Attention: a tale of three spaces

I admit I always had some trouble understanding Attention in the context of Transformers.

There are several good references for this - Jay Alammar’s The Illustrated Transformer is a common example. Still, I always had some difficulties building a mental model of what the attention mechanism does. Some references explain very thoroughly how to make the calculation, but not exactly why it works.

Recently, I decided to try and write down an explanation that I can refer to in the future, for when I inevitably forget some details. This post is meant to be such explanation. The fact that these notes are mainly intended for self-reference means that they are highly overfit to my own way of thinking, and may not be as useful for other people with different backgrounds. I leave a list of several good resources in the References section.

The TL;DR of Attention is that it is a smart way to map embedding vectors (ie. vectors representing words) to an inner product space where similarities among words can be measured; these similarities are then used as weights to create new vectors from the original ones in yet another vector space. Because there are at least three vector spaces appearing here – the original input space; the space where we calculate similarities; and the output space where we build a new vector – I like to think of Attention as an interplay of these 3 spaces.

Notational challenges

The original Transformers paper (Vaswani et al, 2017) employs a convention where:

$d$-dimensional vectors are row-wise. For example, $x \in \mathbb R^3$ can be written as
\[x = \begin{bmatrix}1.2 & 2.1 & -0.4 \end{bmatrix} \quad (\mbox{Transformers paper}),\]
which differs from the math / physics usual convention of treating them as columns: $x = \begin{bmatrix} 1.2 \\ 2.1 \\-0.4 \end{bmatrix}\quad (\mbox{Math, Physics})$
Linear maps act on vectors from the right: if $A: \mathbb R^d \to \mathbb R^d$ is a linear map, its action on a vector $x$ is computed as the matrix product $xA$. For the vector above, if we consider
\[A = \begin{bmatrix} 2 & 0 & -1 \\ -1 & 3 & 0 \\ 1 & 1 & 1\end{bmatrix},\]
then
\[x A = \begin{bmatrix}1.2 & 2.1 & -0.4 \end{bmatrix} \begin{bmatrix} 2 & 0 & -1 \\ -1 & 3 & 0 \\ 1 & 1 & 1\end{bmatrix}= \begin{bmatrix} -0.1 & 5.9 & -1.6 \\\end{bmatrix}.\]

To make sense of things, I can’t help but transpose this notation to a more traditional one where vectors are columns and linear maps happen from left: $x \mapsto A x$. This is also what Phuong, Hutter (2022) do in their notes.

Finally, in what follows, I use $\mathrm{Mat}(n\times m)$ to denote real matrices with $n$ rows and $m$ columns; I find this a bit easier to read than the more common notation $\mathbb R^{n\times m}$. It is clearly inspired by a great teacher I’ve had.
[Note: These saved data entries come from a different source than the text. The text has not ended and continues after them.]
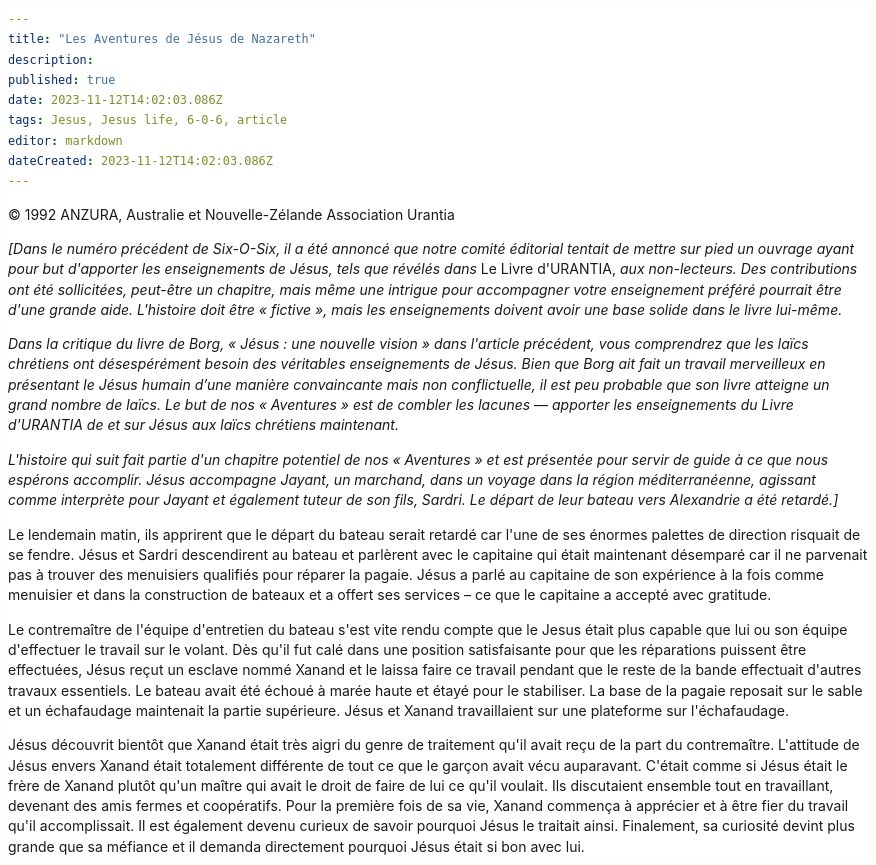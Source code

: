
 ```yaml
---
title: "Les Aventures de Jésus de Nazareth"
description: 
published: true
date: 2023-11-12T14:02:03.086Z
tags: Jesus, Jesus life, 6-0-6, article
editor: markdown
dateCreated: 2023-11-12T14:02:03.086Z
---
```


<p class="v-card v-sheet theme--light gray lighten-3 px-2 py-1">© 1992 ANZURA, Australie et Nouvelle-Zélande Association Urantia</p>


_[Dans le numéro précédent de Six-O-Six, il a été annoncé que notre comité éditorial tentait de mettre sur pied un ouvrage ayant pour but d'apporter les enseignements de Jésus, tels que révélés dans_ Le Livre d'URANTIA, _aux non-lecteurs. Des contributions ont été sollicitées, peut-être un chapitre, mais même une intrigue pour accompagner votre enseignement préféré pourrait être d'une grande aide. L'histoire doit être « fictive », mais les enseignements doivent avoir une base solide dans le livre lui-même._

_Dans la critique du livre de Borg, « Jésus : une nouvelle vision » dans l'article précédent, vous comprendrez que les laïcs chrétiens ont désespérément besoin des véritables enseignements de Jésus. Bien que Borg ait fait un travail merveilleux en présentant le Jésus humain d’une manière convaincante mais non conflictuelle, il est peu probable que son livre atteigne un grand nombre de laïcs. Le but de nos « Aventures » est de combler les lacunes — apporter les enseignements du _Livre d'URANTIA_ de et sur Jésus aux laïcs chrétiens maintenant._

_L'histoire qui suit fait partie d'un chapitre potentiel de nos « Aventures » et est présentée pour servir de guide à ce que nous espérons accomplir. Jésus accompagne Jayant, un marchand, dans un voyage dans la région méditerranéenne, agissant comme interprète pour Jayant et également tuteur de son fils, Sardri. Le départ de leur bateau vers Alexandrie a été retardé.]_

Le lendemain matin, ils apprirent que le départ du bateau serait retardé car l'une de ses énormes palettes de direction risquait de se fendre. Jésus et Sardri descendirent au bateau et parlèrent avec le capitaine qui était maintenant désemparé car il ne parvenait pas à trouver des menuisiers qualifiés pour réparer la pagaie. Jésus a parlé au capitaine de son expérience à la fois comme menuisier et dans la construction de bateaux et a offert ses services – ce que le capitaine a accepté avec gratitude.

Le contremaître de l'équipe d'entretien du bateau s'est vite rendu compte que le Jesus était plus capable que lui ou son équipe d'effectuer le travail sur le volant. Dès qu'il fut calé dans une position satisfaisante pour que les réparations puissent être effectuées, Jésus reçut un esclave nommé Xanand et le laissa faire ce travail pendant que le reste de la bande effectuait d'autres travaux essentiels. Le bateau avait été échoué à marée haute et étayé pour le stabiliser. La base de la pagaie reposait sur le sable et un échafaudage maintenait la partie supérieure. Jésus et Xanand travaillaient sur une plateforme sur l'échafaudage.

Jésus découvrit bientôt que Xanand était très aigri du genre de traitement qu'il avait reçu de la part du contremaître. L'attitude de Jésus envers Xanand était totalement différente de tout ce que le garçon avait vécu auparavant. C'était comme si Jésus était le frère de Xanand plutôt qu'un maître qui avait le droit de faire de lui ce qu'il voulait. Ils discutaient ensemble tout en travaillant, devenant des amis fermes et coopératifs. Pour la première fois de sa vie, Xanand commença à apprécier et à être fier du travail qu'il accomplissait. Il est également devenu curieux de savoir pourquoi Jésus le traitait ainsi. Finalement, sa curiosité devint plus grande que sa méfiance et il demanda directement pourquoi Jésus était si bon avec lui.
The basic goal of attention is to “stretch and rotate” word embeddings given their contexts

The goal of attention (and, more specifically, self-attention) is to be a layer that helps a neural network look at other words in the input sentence as it encodes a specific word. It provides a way to convert a word and its context into a useful vector representation, to be sent downstream into the neural network.

This paragraph was paraphrased from The Illustrated Transformer.

In other words, attention is a map taking an input token and its context into a vector representation of the context which is useful for deep learning applications.

Overview of the Attention logic

We adapt Algorithm 3 in Phuong, Hutter (2022), describing attention for a single token as a means to make the mechanism clearer. We deal with the computationally optimized version afterwards.

Consider a sentence $\mathbf x = [x_1 \; x_2 \; \ldots \; x_T]$ with $T$ tokens. For example, “I like apples” has $T=3$ tokens $x_1 = \mbox{I}$, $x_2 = \mbox{like}$ and $x_3 = \mbox{apples}$.

We will assume an initial embedding layer / function is defined, taking tokens to some vector representation in $d_\mathrm{in}$ dimensions. This construction can be as simple as a lookup table for a one-hot encoded vocabulary: see Algorithms 1 and 2 of Phuong, Hutter (2022).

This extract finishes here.